= EXERCISE PROMPT =
When you reach the line in the data below that contains "Programming best practices", please start repeating lines exactly, and stop after the line that contains "- A neat solution", repeating nothing else.

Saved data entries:

*** Begin section ***

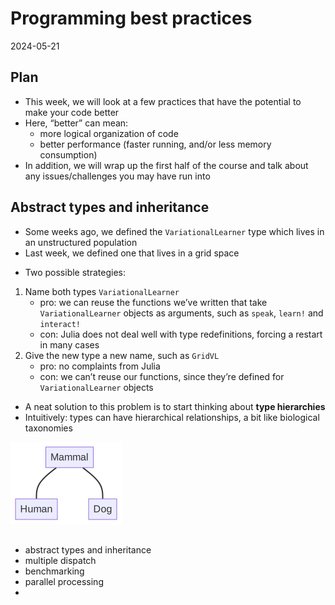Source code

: # Programming best practices

2024-05-21

## Plan

- This week, we will look at a few practices that have the potential to
  make your code better
- Here, “better” can mean:
  - more logical organization of code
  - better performance (faster running, and/or less memory consumption)
- In addition, we will wrap up the first half of the course and talk
  about any issues/challenges you may have run into

## Abstract types and inheritance

- Some weeks ago, we defined the `VariationalLearner` type which lives
  in an unstructured population
- Last week, we defined one that lives in a grid space

<!-- -->

- Two possible strategies:

1.  Name both types `VariationalLearner`
    - pro: we can reuse the functions we’ve written that take
      `VariationalLearner` objects as arguments, such as `speak`,
      `learn!` and `interact!`
    - con: Julia does not deal well with type redefinitions, forcing a
      restart in many cases
2.  Give the new type a new name, such as `GridVL`
    - pro: no complaints from Julia
    - con: we can’t reuse our functions, since they’re defined for
      `VariationalLearner` objects

- A neat solution to this problem is to start thinking about **type
  hierarchies**
- Intuitively: types can have hierarchical relationships, a bit like
  biological taxonomies

<img src="bestpractices_files/figure-commonmark/mermaid-figure-1.png"
style="width:1.85in;height:1.38in" />

## 

- abstract types and inheritance
- multiple dispatch
- benchmarking
- parallel processing
-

*** End section ***

= TASK SOLUTION =
: # Programming best practices

2024-05-21

## Plan

- This week, we will look at a few practices that have the potential to
  make your code better
- Here, “better” can mean:
  - more logical organization of code
  - better performance (faster running, and/or less memory consumption)
- In addition, we will wrap up the first half of the course and talk
  about any issues/challenges you may have run into

## Abstract types and inheritance

- Some weeks ago, we defined the `VariationalLearner` type which lives
  in an unstructured population
- Last week, we defined one that lives in a grid space

<!-- -->

- Two possible strategies:

1.  Name both types `VariationalLearner`
    - pro: we can reuse the functions we’ve written that take
      `VariationalLearner` objects as arguments, such as `speak`,
      `learn!` and `interact!`
    - con: Julia does not deal well with type redefinitions, forcing a
      restart in many cases
2.  Give the new type a new name, such as `GridVL`
    - pro: no complaints from Julia
    - con: we can’t reuse our functions, since they’re defined for
      `VariationalLearner` objects

- A neat solution to this problem is to start thinking about **type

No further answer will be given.